Work required: Which lines run from the one containing "### Alcoholic fermentation" to the end of the entries? Copy them exactly, both ends included, and give nothing else.

Extracted records:

^^^^

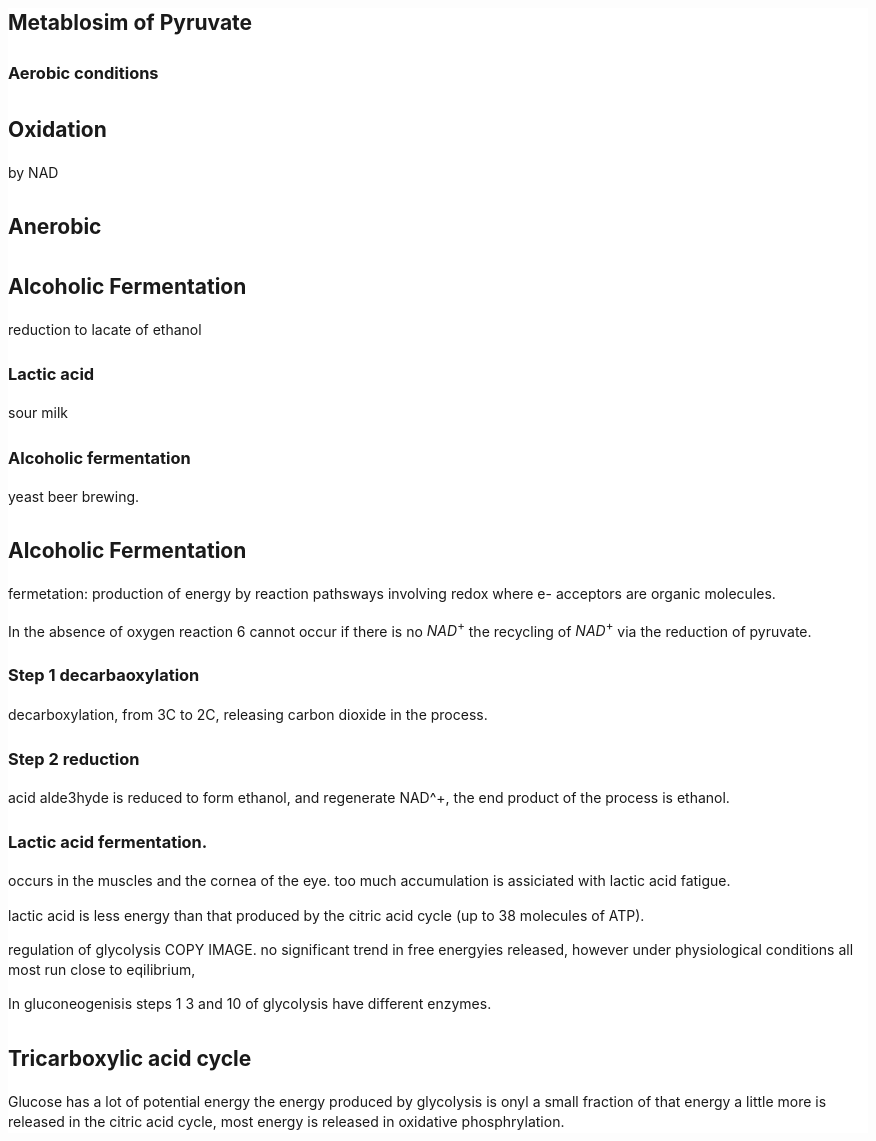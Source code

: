 ## Metablosim of Pyruvate

### Aerobic conditions
## Oxidation
by NAD 

## Anerobic
## Alcoholic Fermentation
reduction to lacate of ethanol

### Lactic acid
sour milk 

### Alcoholic fermentation
yeast beer brewing.

## Alcoholic Fermentation

fermetation: production of energy by reaction pathsways involving redox where e- acceptors are organic molecules. 

In the absence of oxygen reaction 6 cannot occur if there is no $NAD^+$ the recycling of $NAD^+$ via the reduction of pyruvate. 

### Step 1 decarbaoxylation
decarboxylation, from 3C to 2C, releasing carbon dioxide in the process. 

### Step 2 reduction
acid alde3hyde is reduced to form ethanol, and regenerate NAD^+, the end product of the process is ethanol. 

### Lactic acid fermentation.

occurs in the muscles and the cornea of the eye. too much accumulation is assiciated with lactic acid fatigue. 

lactic acid is less energy than that produced by the citric acid cycle (up to 38 molecules of ATP). 

regulation of glycolysis COPY IMAGE. no significant trend in free energyies released, however under physiological conditions all most run close to eqilibrium, 

In gluconeogenisis steps 1 3 and 10 of glycolysis have different enzymes. 

## Tricarboxylic acid cycle

Glucose has a lot of potential energy 
the energy produced by glycolysis is onyl a small fraction of that energy
a little more is released in the citric acid cycle, most energy is released in oxidative phosphrylation.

^^^^

Completed exercise:
### Alcoholic fermentation
yeast beer brewing.

## Alcoholic Fermentation

fermetation: production of energy by reaction pathsways involving redox where e- acceptors are organic molecules. 

In the absence of oxygen reaction 6 cannot occur if there is no $NAD^+$ the recycling of $NAD^+$ via the reduction of pyruvate. 

### Step 1 decarbaoxylation
decarboxylation, from 3C to 2C, releasing carbon dioxide in the process. 

### Step 2 reduction
acid alde3hyde is reduced to form ethanol, and regenerate NAD^+, the end product of the process is ethanol. 

### Lactic acid fermentation.

occurs in the muscles and the cornea of the eye. too much accumulation is assiciated with lactic acid fatigue. 

lactic acid is less energy than that produced by the citric acid cycle (up to 38 molecules of ATP). 

regulation of glycolysis COPY IMAGE. no significant trend in free energyies released, however under physiological conditions all most run close to eqilibrium, 

In gluconeogenisis steps 1 3 and 10 of glycolysis have different enzymes. 

## Tricarboxylic acid cycle

Glucose has a lot of potential energy 
the energy produced by glycolysis is onyl a small fraction of that energy
a little more is released in the citric acid cycle, most energy is released in oxidative phosphrylation.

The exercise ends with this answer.